Alexander Graf Lambsdorff ist in den vergangenen Jahren immer wieder durch kluge Äußerungen zum Verhältnis Wirtschaft und Staat aufgefallen. Diesen guten Eindruck trübt Lambsdorff nun ganz erheblich. In einem Interview mit der Passauer Neuen Presse kritisiert der Vorsitzender der FDP im Europaparlament das Bundesverfassungsgericht in Karlsruhe. Lambsdorff wörtlich: „Manche Beobachter kritisieren zu Recht, dass die Richter des Bundesverfassungsgerichts nicht mit allen Vorgängen in Europa ausreichend vertraut sind. Deshalb kommt es gelegentlich zu Fehleinschätzungen aus Unkenntnis. Das ist besorgniserregend, schließlich wird so der größte Mitgliedsstaat Europas in seinem Handeln eingeschränkt.”
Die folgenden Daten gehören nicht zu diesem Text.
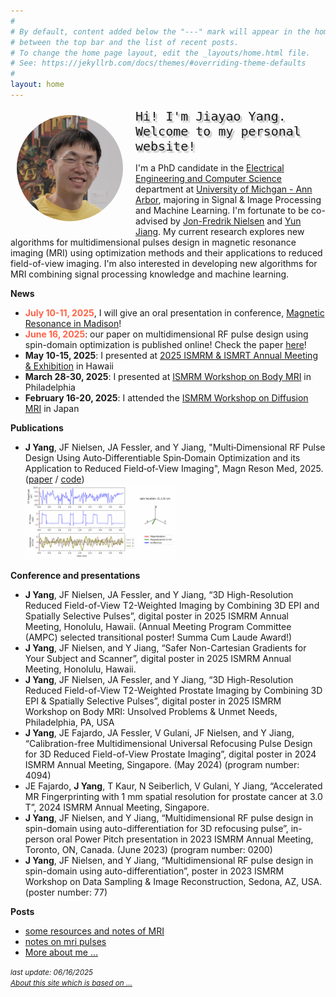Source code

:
 ```yaml
---
#
# By default, content added below the "---" mark will appear in the home page
# between the top bar and the list of recent posts.
# To change the home page layout, edit the _layouts/home.html file.
# See: https://jekyllrb.com/docs/themes/#overriding-theme-defaults
#
layout: home
---
```


<aside style="float:left;padding:10px;width:180px;background:;"><img src='filesJiayao/jiayao-2024.jpg' alt='my photo' width=170 style="border-radius:50%;"></aside>

<font style="font-size:15pt;font-family:monospace;text-shadow: 3px 3px 2px rgba(0, 0, 0, .3);">Hi! I'm Jiayao Yang. <br>Welcome to my personal website!</font>

I'm a PhD candidate in the [Electrical Engineering and Computer Science](https://eecs.engin.umich.edu/) department at [University of Michgan - Ann Arbor](https://umich.edu/), majoring in Signal & Image Processing and Machine Learning. I'm fortunate to be co-advised by [Jon-Fredrik Nielsen](https://websites.umich.edu/~jfnielse/) and [Yun Jiang](https://medicine.umich.edu/dept/radiology/yun-jiang-phd). My current research explores new algorithms for multidimensional pulses design in magnetic resonance imaging (MRI) using optimization methods and their applications to reduced field-of-view imaging. I'm also interested in developing new algorithms for MRI combining signal processing knowledge and machine learning. 

**News**
- **<font color="tomato">July 10-11, 2025</font>**, I will give an oral presentation in conference, [Magnetic Resonance in Madison](https://magresmadison.radiology.wisc.edu/abstract-submission/)! 
- **<font color="tomato">June 16, 2025</font>**: our paper on multidimensional RF pulse design using spin-domain optimization is published online! Check the paper [here](https://doi.org/10.1002/mrm.30607)!
- **May 10-15, 2025**: I presented at [2025 ISMRM & ISMRT Annual Meeting & Exhibition](https://www.ismrm.org/25m/) in Hawaii 
- **March 28-30, 2025**: I presented at [ISMRM Workshop on Body MRI](https://www.ismrm.org/workshops/2025/Body/) in Philadelphia
- **February 16-20, 2025**: I attended the [ISMRM Workshop on Diffusion MRI](https://www.ismrm.org/workshops/2025/Diffusion40/) in Japan
<!-- - **January, 2025**: one abstract accepted by ISMRM Workshop on Body MRI and two abstracts accepted by 2025 ISMRM Annual Meeting -->
<!-- - **May 04-09, 2024**: I presented at [2024 ISMRM & ISMRT Annual Meeting & Exhibition](https://www.ismrm.org/24m/) in Singapore -->
<!-- - **April, 2024**: I achieved my PhD candidacy -->
<!-- - **March 28-29, 2024**: we organized 2024 [Michigan Student Symposium for Interdisciplinary Statistical Sciences (MSSISS)](https://sites.lsa.umich.edu/mssiss/) -->
<!-- - **September, 2023**: I started my PhD program in ECE at [University of Michigan](https://umich.edu/) -->
<!-- - **June 03-08, 2023**: I presented at [2023 ISMRM & ISMRT Annual Meeting & Exhibition](https://www.ismrm.org/23m/) in Toronto -->
<!-- - **January 08-11, 2023**: I presented at ISMRM workshop on [Data Sampling & Image Reconstruction](https://www.ismrm.org/workshops/2023/Data/) in Sedona -->

**Publications**
- **J Yang**, JF Nielsen, JA Fessler, and Y Jiang, "Multi‐Dimensional RF Pulse Design Using Auto‐Differentiable Spin‐Domain Optimization and its Application to Reduced Field‐of‐View Imaging", Magn Reson Med, 2025. ([paper](https://doi.org/10.1002/mrm.30607) / [code](https://github.com/MIITT-MRI-Jianglab/Multid_RF_SpinDomain)) <br> <img src="filesJiayao/paperMultidRFspindomain25/multid_rf_SpinDomainOpt_refocusing.gif" width=50%>

**Conference and presentations**
- **J Yang**, JF Nielsen, JA Fessler, and Y Jiang, “3D High-Resolution Reduced Field-of-View T2-Weighted Imaging by Combining 3D EPI and Spatially Selective Pulses”, digital poster in 2025 ISMRM Annual Meeting, Honolulu, Hawaii. (Annual Meeting Program Committee (AMPC) selected transitional poster! Summa Cum Laude Award!)
- **J Yang**, JF Nielsen, and Y Jiang, “Safer Non-Cartesian Gradients for Your Subject and Scanner”, digital poster in 2025 ISMRM Annual Meeting, Honolulu, Hawaii.
- **J Yang**, JF Nielsen, JA Fessler, and Y Jiang, “3D High-Resolution Reduced Field-of-View T2-Weighted Prostate Imaging by Combining 3D EPI & Spatially Selective Pulses”, digital poster in 2025 ISMRM Workshop on Body MRI: Unsolved Problems & Unmet Needs, Philadelphia, PA, USA
- **J Yang**, JE Fajardo, JA Fessler, V Gulani, JF Nielsen, and Y Jiang, “Calibration-free Multidimensional Universal Refocusing Pulse Design for 3D Reduced Field-of-View Prostate Imaging”, digital poster in 2024 ISMRM Annual Meeting, Singapore. (May 2024) (program number: 4094)
- JE Fajardo, **J Yang**, T Kaur, N Seiberlich, V Gulani, Y Jiang, “Accelerated MR Fingerprinting with 1 mm spatial resolution for prostate cancer at 3.0 T”, 2024 ISMRM Annual Meeting, Singapore.
- **J Yang**, JF Nielsen, and Y Jiang, “Multidimensional RF pulse design in spin-domain using auto-differentiation for 3D refocusing pulse”, in-person oral Power Pitch presentation in 2023 ISMRM Annual Meeting, Toronto, ON, Canada. (June 2023) (program number: 0200)
- **J Yang**, JF Nielsen, and Y Jiang, “Multidimensional RF pulse design in spin-domain using auto-differentiation”, poster in 2023 ISMRM Workshop on Data Sampling & Image Reconstruction, Sedona, AZ, USA. (poster number: 77)

**Posts**
- [some resources and notes of MRI](filesJiayao/mri-notes.md)
- [notes on mri pulses](filesJiayao/noteMRIpulses/note-mri-pulses.md)
- [More about me ...](filesJiayao/aboutme.md)

*<small>last update: 06/16/2025</small>*<br>
[*<small>About this site which is based on ...</small>*](about.md)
Damit sagt Lambdorff nicht mehr und nicht weniger, dass Sprüche aus Karlsruhe, wenn sie die Verfassungsmäßigkeit von politischen Entscheidungen überprüfen, das Handeln Deutschlands in Europa einschränken. Dass der Grund nach Lambsdorffs Worten in der Ahnungslosigkeit der Richter liegt, mag man noch als unfeines Anpinkeln am Vorabend eines wichtigen Hearings bezeichnen. Lambsdorffs Kernaussage ist jedoch die, dass die Politik ein solches Gericht als lästig empfindet, weil es gegebenenfalls der Politik in die Parade fahren kann. Diese Aussagen kann man nicht mehr als unglückliche Wortwahl abtun. Hier offenbart ein Politiker aus altem Adel, dass im tiefsten Inneren seines Denkens verfassungsfeindliche Gedanken umherspuken. Das Bundesverfassungsgericht ist jedoch nicht der geduldete Abnicker einer offenkundig immer realitätsfremderen Berliner Politik. Das Bundesverfassungsgericht gehört zu den drei Säulen, auf denen jede Demokratie aufgebaut ist. Wir ersparen und an dieser Stelle die Belehrung von Herrn Lambsdorff, er kann ja mal unter „Gewaltenteilung“ googeln.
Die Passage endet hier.